### What you are asked to do
Starting from the first line below, count the lines carrying the string "origin" and answer with the count by itself.

★ ★ ★

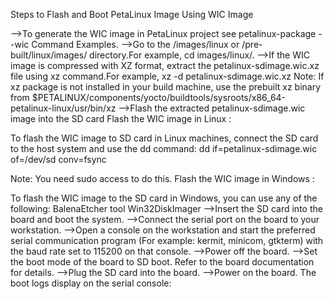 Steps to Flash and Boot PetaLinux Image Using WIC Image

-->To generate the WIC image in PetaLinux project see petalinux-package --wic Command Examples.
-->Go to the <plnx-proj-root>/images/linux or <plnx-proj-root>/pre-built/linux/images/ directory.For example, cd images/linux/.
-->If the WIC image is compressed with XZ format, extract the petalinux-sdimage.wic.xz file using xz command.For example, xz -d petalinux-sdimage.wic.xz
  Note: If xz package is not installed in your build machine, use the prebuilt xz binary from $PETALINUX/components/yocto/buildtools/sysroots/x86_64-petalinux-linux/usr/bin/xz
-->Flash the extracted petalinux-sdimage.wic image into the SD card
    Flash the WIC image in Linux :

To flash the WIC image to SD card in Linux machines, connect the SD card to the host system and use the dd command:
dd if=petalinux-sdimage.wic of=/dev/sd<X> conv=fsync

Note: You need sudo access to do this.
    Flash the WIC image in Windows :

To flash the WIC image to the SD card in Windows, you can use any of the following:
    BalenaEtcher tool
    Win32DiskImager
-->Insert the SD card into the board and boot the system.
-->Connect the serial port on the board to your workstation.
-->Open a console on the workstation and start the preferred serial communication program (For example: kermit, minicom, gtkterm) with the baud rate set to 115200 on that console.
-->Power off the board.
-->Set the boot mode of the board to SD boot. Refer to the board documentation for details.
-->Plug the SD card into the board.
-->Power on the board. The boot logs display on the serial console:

★ ★ ★

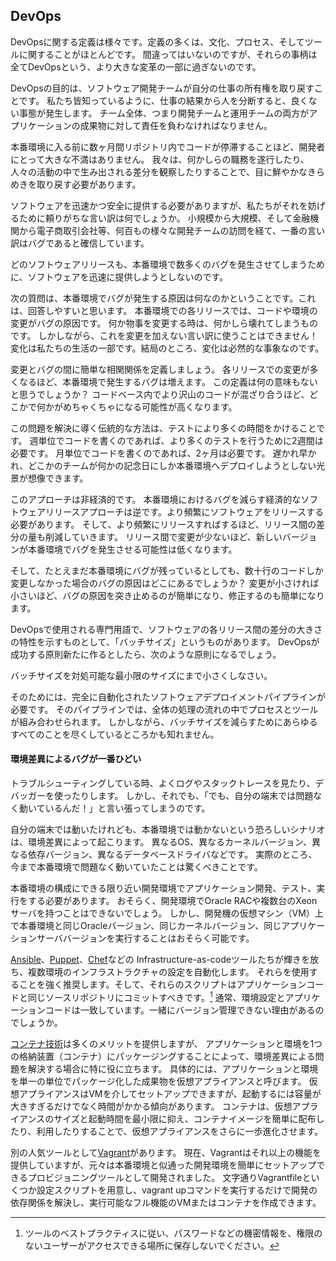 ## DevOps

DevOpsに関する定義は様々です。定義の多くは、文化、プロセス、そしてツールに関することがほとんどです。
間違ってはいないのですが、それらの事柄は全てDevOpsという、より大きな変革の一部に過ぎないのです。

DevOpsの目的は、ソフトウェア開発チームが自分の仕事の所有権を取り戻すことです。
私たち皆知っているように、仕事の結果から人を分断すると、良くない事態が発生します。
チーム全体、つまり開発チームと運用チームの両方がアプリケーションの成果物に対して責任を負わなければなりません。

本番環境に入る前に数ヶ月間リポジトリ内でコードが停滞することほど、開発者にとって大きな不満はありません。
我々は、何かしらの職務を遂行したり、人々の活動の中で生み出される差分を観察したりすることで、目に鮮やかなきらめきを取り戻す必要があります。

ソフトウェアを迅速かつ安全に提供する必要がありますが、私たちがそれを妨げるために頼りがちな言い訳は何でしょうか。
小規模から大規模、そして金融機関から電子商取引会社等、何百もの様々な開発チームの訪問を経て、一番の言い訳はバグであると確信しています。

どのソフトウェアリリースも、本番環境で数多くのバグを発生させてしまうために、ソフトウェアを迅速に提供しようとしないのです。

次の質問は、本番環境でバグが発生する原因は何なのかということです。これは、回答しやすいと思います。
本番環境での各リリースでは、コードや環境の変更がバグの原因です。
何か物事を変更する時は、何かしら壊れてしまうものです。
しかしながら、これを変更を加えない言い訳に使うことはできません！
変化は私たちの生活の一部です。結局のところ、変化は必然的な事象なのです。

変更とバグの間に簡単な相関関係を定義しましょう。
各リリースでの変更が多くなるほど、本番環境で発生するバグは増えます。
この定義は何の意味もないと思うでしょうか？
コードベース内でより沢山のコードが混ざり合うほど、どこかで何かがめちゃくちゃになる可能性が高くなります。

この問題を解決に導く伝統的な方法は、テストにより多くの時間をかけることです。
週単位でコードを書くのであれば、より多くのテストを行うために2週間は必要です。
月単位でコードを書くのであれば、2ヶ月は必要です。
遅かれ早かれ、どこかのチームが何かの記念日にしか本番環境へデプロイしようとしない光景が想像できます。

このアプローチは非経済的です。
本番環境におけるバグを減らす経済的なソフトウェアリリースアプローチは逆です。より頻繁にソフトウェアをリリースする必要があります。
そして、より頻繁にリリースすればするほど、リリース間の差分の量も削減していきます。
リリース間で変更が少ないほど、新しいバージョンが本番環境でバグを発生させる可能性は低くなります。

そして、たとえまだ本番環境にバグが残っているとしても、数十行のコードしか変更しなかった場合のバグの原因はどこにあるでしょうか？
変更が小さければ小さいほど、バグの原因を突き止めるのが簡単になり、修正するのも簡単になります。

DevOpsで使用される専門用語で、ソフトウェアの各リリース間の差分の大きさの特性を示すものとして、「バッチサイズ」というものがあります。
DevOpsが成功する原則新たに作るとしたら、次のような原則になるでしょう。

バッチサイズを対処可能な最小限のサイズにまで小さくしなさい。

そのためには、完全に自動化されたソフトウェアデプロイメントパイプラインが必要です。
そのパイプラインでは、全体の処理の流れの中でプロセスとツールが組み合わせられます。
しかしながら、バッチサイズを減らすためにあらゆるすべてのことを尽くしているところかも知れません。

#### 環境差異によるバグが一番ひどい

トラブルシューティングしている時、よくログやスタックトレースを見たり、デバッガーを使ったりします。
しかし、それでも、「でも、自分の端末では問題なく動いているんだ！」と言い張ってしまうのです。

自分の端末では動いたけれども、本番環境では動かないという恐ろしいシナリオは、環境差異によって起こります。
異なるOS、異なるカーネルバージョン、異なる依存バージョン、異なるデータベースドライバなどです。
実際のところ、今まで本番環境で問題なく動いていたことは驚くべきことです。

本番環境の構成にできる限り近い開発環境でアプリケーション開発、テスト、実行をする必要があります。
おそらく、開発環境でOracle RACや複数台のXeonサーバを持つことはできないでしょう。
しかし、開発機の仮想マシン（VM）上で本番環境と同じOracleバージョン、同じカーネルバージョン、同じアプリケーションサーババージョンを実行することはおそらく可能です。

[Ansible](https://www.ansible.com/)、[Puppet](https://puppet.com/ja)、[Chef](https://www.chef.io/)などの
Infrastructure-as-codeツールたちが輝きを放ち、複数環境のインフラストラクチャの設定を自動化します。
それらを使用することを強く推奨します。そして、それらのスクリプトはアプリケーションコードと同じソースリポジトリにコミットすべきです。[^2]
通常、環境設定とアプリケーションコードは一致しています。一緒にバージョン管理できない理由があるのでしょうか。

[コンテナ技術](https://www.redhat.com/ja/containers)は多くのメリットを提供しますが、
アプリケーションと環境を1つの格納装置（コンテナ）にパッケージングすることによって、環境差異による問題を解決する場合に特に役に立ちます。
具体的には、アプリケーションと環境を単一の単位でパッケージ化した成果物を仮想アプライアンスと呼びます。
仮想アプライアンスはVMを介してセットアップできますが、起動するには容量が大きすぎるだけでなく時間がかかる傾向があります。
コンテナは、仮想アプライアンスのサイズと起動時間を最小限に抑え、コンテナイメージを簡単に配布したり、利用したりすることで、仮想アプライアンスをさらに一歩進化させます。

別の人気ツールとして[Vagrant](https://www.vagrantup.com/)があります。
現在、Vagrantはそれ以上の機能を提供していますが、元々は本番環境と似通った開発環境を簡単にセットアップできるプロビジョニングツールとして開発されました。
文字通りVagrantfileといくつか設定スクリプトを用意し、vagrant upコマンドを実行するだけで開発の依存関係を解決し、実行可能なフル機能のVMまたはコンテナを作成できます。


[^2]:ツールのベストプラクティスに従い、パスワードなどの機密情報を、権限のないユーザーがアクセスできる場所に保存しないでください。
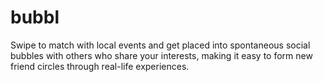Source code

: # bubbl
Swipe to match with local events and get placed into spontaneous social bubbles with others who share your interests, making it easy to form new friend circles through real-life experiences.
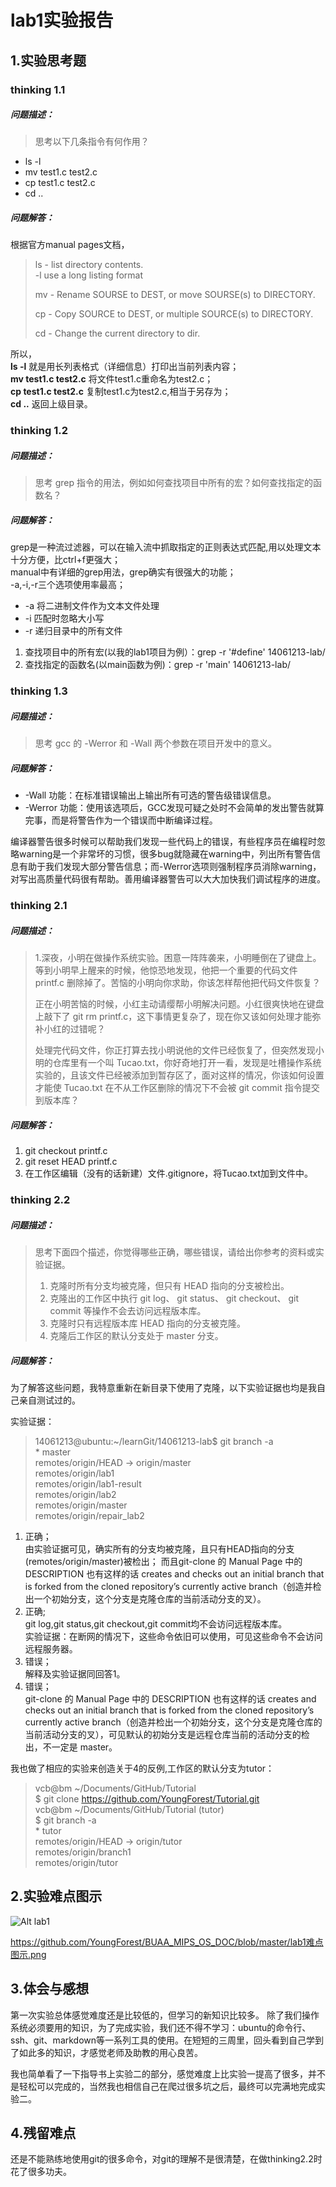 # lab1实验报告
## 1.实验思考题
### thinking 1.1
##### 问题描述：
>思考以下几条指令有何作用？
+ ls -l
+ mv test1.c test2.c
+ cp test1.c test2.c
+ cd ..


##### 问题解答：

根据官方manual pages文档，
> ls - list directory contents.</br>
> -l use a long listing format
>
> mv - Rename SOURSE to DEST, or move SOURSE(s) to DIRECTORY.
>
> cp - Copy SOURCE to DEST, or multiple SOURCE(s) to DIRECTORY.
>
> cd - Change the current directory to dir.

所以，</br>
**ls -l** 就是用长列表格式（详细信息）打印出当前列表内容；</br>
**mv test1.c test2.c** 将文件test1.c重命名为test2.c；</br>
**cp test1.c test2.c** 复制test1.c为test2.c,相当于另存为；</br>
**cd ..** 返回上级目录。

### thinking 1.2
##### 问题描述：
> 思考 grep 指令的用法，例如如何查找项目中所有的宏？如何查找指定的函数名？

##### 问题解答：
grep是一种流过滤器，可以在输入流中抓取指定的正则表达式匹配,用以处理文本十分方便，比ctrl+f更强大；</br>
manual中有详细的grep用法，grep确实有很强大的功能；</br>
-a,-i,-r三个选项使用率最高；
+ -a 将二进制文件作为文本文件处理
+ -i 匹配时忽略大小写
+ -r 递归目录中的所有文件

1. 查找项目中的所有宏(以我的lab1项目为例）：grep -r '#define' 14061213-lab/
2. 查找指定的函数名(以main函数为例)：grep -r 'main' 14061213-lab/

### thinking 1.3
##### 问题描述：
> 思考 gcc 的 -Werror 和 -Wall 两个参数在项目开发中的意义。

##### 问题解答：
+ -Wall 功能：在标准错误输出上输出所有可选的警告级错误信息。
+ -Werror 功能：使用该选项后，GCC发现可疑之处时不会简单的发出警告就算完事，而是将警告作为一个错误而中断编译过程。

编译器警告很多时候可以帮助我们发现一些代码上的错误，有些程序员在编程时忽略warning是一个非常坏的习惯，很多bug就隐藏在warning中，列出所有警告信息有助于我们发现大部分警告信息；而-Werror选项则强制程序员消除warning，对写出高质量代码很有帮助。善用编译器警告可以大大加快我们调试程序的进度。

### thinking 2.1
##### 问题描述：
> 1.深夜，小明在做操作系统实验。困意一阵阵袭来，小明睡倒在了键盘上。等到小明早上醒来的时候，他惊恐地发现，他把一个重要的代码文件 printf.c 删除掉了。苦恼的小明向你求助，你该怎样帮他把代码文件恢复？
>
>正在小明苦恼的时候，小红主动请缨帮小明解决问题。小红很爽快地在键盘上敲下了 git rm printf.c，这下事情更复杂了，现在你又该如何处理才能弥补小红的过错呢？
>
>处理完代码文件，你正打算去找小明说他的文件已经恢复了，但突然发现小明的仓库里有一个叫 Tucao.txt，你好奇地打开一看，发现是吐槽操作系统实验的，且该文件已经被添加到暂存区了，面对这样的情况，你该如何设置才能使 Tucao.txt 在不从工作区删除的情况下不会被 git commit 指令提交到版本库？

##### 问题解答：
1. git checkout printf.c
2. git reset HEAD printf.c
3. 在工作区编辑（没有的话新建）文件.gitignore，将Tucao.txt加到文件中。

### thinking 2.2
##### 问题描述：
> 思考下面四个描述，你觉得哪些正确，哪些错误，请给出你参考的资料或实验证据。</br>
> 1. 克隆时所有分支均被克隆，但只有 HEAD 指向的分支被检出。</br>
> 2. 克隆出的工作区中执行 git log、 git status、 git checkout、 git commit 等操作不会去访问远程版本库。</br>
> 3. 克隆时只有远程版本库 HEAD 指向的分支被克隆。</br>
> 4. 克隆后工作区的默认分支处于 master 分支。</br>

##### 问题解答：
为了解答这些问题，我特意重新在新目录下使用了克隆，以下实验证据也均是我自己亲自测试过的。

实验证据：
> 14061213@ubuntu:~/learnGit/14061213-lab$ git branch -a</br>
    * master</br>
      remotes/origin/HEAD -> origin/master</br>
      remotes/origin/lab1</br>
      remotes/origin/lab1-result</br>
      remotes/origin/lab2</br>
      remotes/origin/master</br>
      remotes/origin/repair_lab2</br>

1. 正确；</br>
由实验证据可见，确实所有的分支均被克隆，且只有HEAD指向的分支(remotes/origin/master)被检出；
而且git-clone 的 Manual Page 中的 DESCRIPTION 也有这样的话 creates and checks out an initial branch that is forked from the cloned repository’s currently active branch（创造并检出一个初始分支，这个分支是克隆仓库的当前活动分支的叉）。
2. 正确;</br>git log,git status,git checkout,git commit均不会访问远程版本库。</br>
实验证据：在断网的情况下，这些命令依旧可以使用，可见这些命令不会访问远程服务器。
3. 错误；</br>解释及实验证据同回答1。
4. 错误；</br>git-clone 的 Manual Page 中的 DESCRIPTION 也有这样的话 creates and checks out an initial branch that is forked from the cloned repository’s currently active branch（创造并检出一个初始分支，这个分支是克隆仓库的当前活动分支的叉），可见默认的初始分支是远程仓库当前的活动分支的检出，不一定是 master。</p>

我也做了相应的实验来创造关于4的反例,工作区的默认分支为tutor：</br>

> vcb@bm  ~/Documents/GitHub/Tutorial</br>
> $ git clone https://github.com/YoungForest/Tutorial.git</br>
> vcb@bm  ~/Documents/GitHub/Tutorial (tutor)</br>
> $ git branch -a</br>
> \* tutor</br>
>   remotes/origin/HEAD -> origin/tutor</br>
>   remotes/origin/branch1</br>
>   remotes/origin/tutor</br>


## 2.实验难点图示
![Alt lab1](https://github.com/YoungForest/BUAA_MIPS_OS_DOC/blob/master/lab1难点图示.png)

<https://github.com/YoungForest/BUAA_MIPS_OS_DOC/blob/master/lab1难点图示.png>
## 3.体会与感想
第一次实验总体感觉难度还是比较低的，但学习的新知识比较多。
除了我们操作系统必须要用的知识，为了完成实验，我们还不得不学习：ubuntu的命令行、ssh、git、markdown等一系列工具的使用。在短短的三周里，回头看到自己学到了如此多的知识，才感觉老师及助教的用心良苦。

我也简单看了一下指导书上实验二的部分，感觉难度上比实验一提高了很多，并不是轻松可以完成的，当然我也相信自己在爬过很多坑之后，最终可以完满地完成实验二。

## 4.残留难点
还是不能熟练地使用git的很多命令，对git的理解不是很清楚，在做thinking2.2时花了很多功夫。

★ ★ ★

### Task response
10